As a player, no you don't need a new edition. If you have a like-minded group of fellow players, you can just stick with whatever edition you like and add house rules to your heart's content. My RPG group regularly plays 4th ed Champions (which is now on 6th ed), 3.0 D&D and sometimes old games like Villains&Vigilantes.

The "need" as a player comes in only if you want to play with a wider player base that has adopted the newer stuff. You and your buddies may have a blast with 2nd ed, but it's hard to bring that to the local store or conventions.

For the company, of course it's about revenue, selling the same item (rulebook, codexes) over and over again. It's one business model option (IMO not the best they could do - continually expanding rather than just re-writing would IMO serve them better).

HOTpanda said...

Each codex though brings about new ideas and new ideas means new issues. THe biggest being codex creep. However a new rule set has the ability to nerf certain trends that were not intended by GW. I myself look forward to both new codices and rule sets as it forces one to rethink how there army works.

The fantasy gaming community in my area is loving 8th edition for fantasy. SO much that their ranting and raving has many 40k players switching games. There is always going to be a small group of people (yes the internet community is but a small fraction of GWs customers) that will groan/grip. There is also a small group that will scream with excitement. In the middle is the bulk of the consumers who are just content with going with the GW flow.

AbusePuppy said...

New editions can be a good thing- or they can be a major scew-up. 5E 40K was a huge improvement over 4E, and I think GW's sales numbers show that. 8E Fantasy, while a step up from 7E, is still a flawed game in many ways and hasn't done quite as well for itself.

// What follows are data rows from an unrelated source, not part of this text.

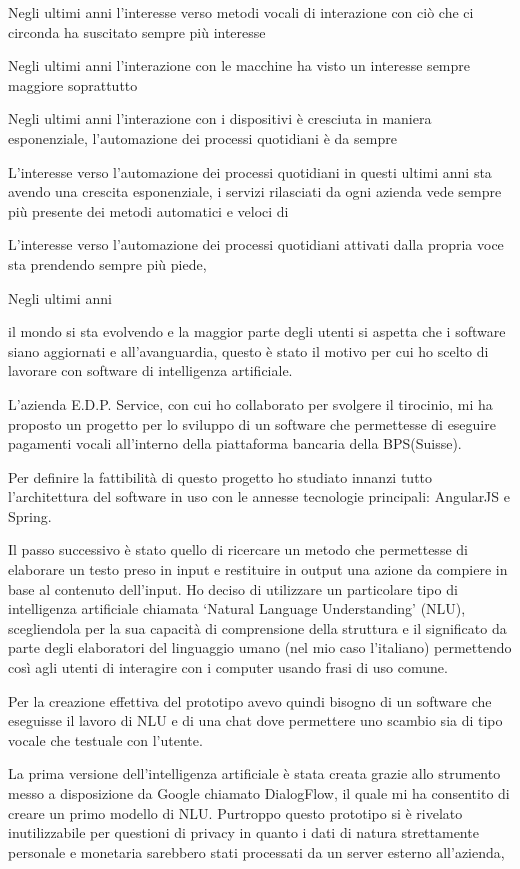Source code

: Negli ultimi anni l'interesse verso metodi vocali di interazione con ciò che ci circonda ha suscitato sempre più interesse

Negli ultimi anni l'interazione con le macchine ha visto un interesse sempre maggiore soprattutto 

Negli ultimi anni l'interazione con i dispositivi è cresciuta in maniera esponenziale, l'automazione dei processi quotidiani è da sempre 

L'interesse verso l'automazione dei processi quotidiani in questi ultimi anni sta avendo una crescita esponenziale, i servizi rilasciati da ogni azienda vede sempre più presente dei metodi automatici e veloci di 

L'interesse verso l'automazione dei processi quotidiani attivati dalla propria voce sta prendendo sempre più piede, 



Negli ultimi anni 


il mondo si sta evolvendo e la maggior parte degli utenti si aspetta che i software siano aggiornati e all’avanguardia, questo è stato il motivo per cui ho scelto di lavorare con software di intelligenza artificiale.

L’azienda E.D.P. Service, con cui ho collaborato per svolgere il tirocinio, mi ha proposto un progetto per lo sviluppo di un software che permettesse di eseguire pagamenti vocali all’interno della piattaforma bancaria della BPS(Suisse).

Per definire la fattibilità di questo progetto ho studiato innanzi tutto l’architettura del software in uso con le annesse tecnologie principali: AngularJS e Spring.

Il passo successivo è stato quello di ricercare un metodo che permettesse di elaborare un testo preso in input e restituire in output una azione da compiere in base al contenuto dell’input. Ho deciso di utilizzare un particolare tipo di intelligenza artificiale chiamata ‘Natural Language Understanding’ (NLU), scegliendola per la sua capacità di comprensione della struttura e il significato da parte degli elaboratori del linguaggio umano (nel mio caso l’italiano) permettendo così agli utenti di interagire con i computer usando frasi di uso comune.

Per la creazione effettiva del prototipo avevo quindi bisogno di un software che eseguisse il lavoro di NLU e di una chat dove permettere uno scambio sia di tipo vocale che testuale con l’utente.

La prima versione dell’intelligenza artificiale è stata creata grazie allo strumento messo a disposizione da Google chiamato DialogFlow, il quale mi ha consentito di creare un primo modello di NLU. Purtroppo questo prototipo si è rivelato inutilizzabile per questioni di privacy in quanto i dati di natura strettamente personale e monetaria sarebbero stati processati da un server esterno all’azienda, 





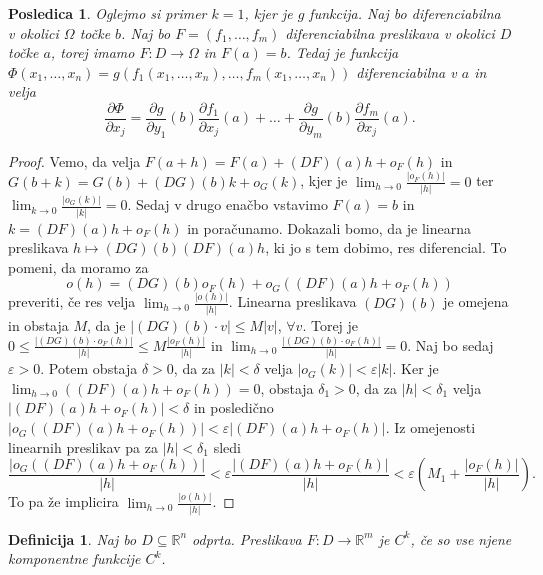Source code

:\documentclass[10pt, a4paper]{article}
\newtheorem{posledica}[izr]{Posledica}
\newtheorem{defi}{Definicija}[section]
\newenvironment{noticeB}{%
  \tcolorbox[%
  notitle,
  empty,
  enhanced,  %
  breakable,
  coltext=black,
  colback=white, 
  fontupper=\rmfamily,
  parbox=false,
  noparskip,
  sharp corners,
  boxrule=-1pt,  %
  frame hidden,
  left=7pt,  %
  right=7pt,
  top=5pt,
  bottom=5pt,
  before skip=2.5ex plus 2pt,
  after skip=2.5ex plus 2pt,
  borderline west = {1.5pt}{-0.1pt}{blue!30!black}, %
  overlay unbroken and last={%
    \draw[color=black, line width=1.25pt]
    ($(frame.south west)+(1.pt, -0.1pt)$) -- ++(2em, 0);
  }
  ]}
{\endtcolorbox}
\newenvironment{definicija}{\begin{defi}\begin{noticeB}}{%
    \end{noticeB}\end{defi}}
\newenvironment{noticeC}{%
  \tcolorbox[%
  notitle,
  empty,
  enhanced,  %
  breakable,
  coltext=black, 
  fontupper=\rmfamily,
  parbox=false,
  noparskip,
  sharp corners,
  boxrule=-1pt,  %
  frame hidden,
  left=7pt,  %
  right=7pt,
  top=5pt,
  bottom=5pt,
  before skip=2.5ex plus 2pt,
  after skip=2.5ex plus 2pt,
  overlay unbroken and last={%
  },
  ]}
{\endtcolorbox}
\newenvironment{dokaz}%
  {\begin{noticeC}\begin{proof}}%
  {\end{proof}\end{noticeC}}
\newcommand{\R}{\mathbb {R}}
\begin{document}
\begin{posledica} \label{pos:1}
    Oglejmo si primer $k = 1$, kjer je $g$ funkcija.
    Naj bo diferenciabilna v okolici $\Omega$ točke $b$.
    Naj bo $F = (f_1, \dots, f_m)$ diferenciabilna preslikava v okolici $D$ točke $a$,
    torej imamo $F: D \to \Omega$ in $F(a) = b$.
    Tedaj je funkcija $\Phi(x_1, \dots, x_n) = g(f_1(x_1, \dots, x_n), \dots, f_m(x_1, \dots, x_n))$
    diferenciabilna v $a$ in velja 
    $$\frac{\partial \Phi}{\partial x_j} = \frac{\partial g}{\partial y_1} (b) \frac{\partial f_1}{\partial x_j} (a) + \dots + \frac{\partial g}{\partial y_m} (b) \frac{\partial f_m}{\partial x_j} (a).$$
\end{posledica}

\begin{dokaz}
    Vemo, da velja $F(a + h) = F(a) + (DF)(a)h + o_F (h)$ in $G(b + k) = G(b) + (DG) (b) k + o_G (k)$,
    kjer je $\lim_{h \to 0} \frac{|o_F (h)|}{|h|} = 0$ ter $\lim_{k \to 0} \frac{|o_G (k)|}{|k|} = 0$.
    Sedaj v drugo enačbo vstavimo $F(a) = b$ in $k = (DF)(a)h + o_F (h)$ in poračunamo.
    Dokazali bomo, da je linearna preslikava $h \mapsto (DG)(b) (DF) (a) h$, ki jo s tem dobimo, res diferencial.
    To pomeni, da moramo za $$o(h) = (DG) (b) o_F (h) + o_G ((DF) (a) h + o_F (h))$$ preveriti, 
    če res velja $\lim_{h \to 0} \frac{|o(h)|}{|h|}$. Linearna preslikava $(DG) (b)$ je omejena in obstaja $M$,
    da je $|(DG) (b) \cdot v| \leq M|v|$, $\forall v$. Torej je $0 \leq \frac{|(DG) (b) \cdot o_F (h)|}{|h|} \leq M \frac{|o_F(h)|}{|h|}$ 
    in $\lim_{h \to 0} \frac{|(DG) (b) \cdot o_F (h)|}{|h|} = 0$.
    Naj bo sedaj $\varepsilon > 0$. Potem obstaja $\delta > 0$, da za $|k| < \delta$ velja $|o_G (k)| < \varepsilon |k|$.
    Ker je $\lim_{h \to 0} ((DF)(a)h + o_F(h)) = 0$, obstaja $\delta_1 > 0$, da za $|h| < \delta_1$ velja
    $|(DF)(a)h + o_F(h)| < \delta$ in posledično $|o_G ((DF)(a)h + o_F(h))| < \varepsilon |(DF)(a)h + o_F(h)|$.
    Iz omejenosti linearnih preslikav pa za $|h| < \delta_1$ sledi $$\frac{|o_G ((DF)(a)h + o_F(h))|}{|h|} < \varepsilon \frac{|(DF)(a)h + o_F(h)|}{|h|} < \varepsilon \left(M_1 + \frac{|o_F (h)|}{|h|}\right).$$
    To pa že implicira $\lim_{h \to 0} \frac{|o(h)|}{|h|}$.
\end{dokaz}

\begin{definicija}
    Naj bo $D \subseteq \R^n$ odprta. Preslikava $F: D \to \R^m$ je $C^k$, če so vse njene komponentne funkcije $C^k$.
\end{definicija}
\end{document}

A 6th Edition for 40K is obviously in the works (many of the strong rumor sources support this notion, even if the supposed leaks about it are pure bullshit at this point), and there are some good reasons to look forward to possible changes. For one, missions; the deployments are just fine, but Capture and Control is a very mediocre mission and Kill Points could stand with some improvements (even if the concept is fundamentally sound in my opinion.) I also think a moderate nerf to vehicles- nothing major, but enough to rein them in a little- could be well-received. There are also various small tweaks to the rules that could be made to clean things up and make them more intuitive, such as wound allocation, the assault phase, etc.

This isn't so say we NEED a new edition, but we have reached about the time in the development cycle that they usually put one out, and it wouldn't be unwelcome, assuming they keep up their track record.

(D&D, by the way, has really gone through six editions, possibly even seven or eight depending on how you count them. You have D&D, AD&D, AD&D2nd, 3rd, 3.5, and 4th, plus the potential to count Skills and Powers as effectively a new edition of 2nd (many do) and Essentials as a new one for 4th (though it didn't actually change any rules, so that's rather stretching things. So compared to 40K, D&D has actually gone through MORE editions, albeit over a slightly longer period of time.)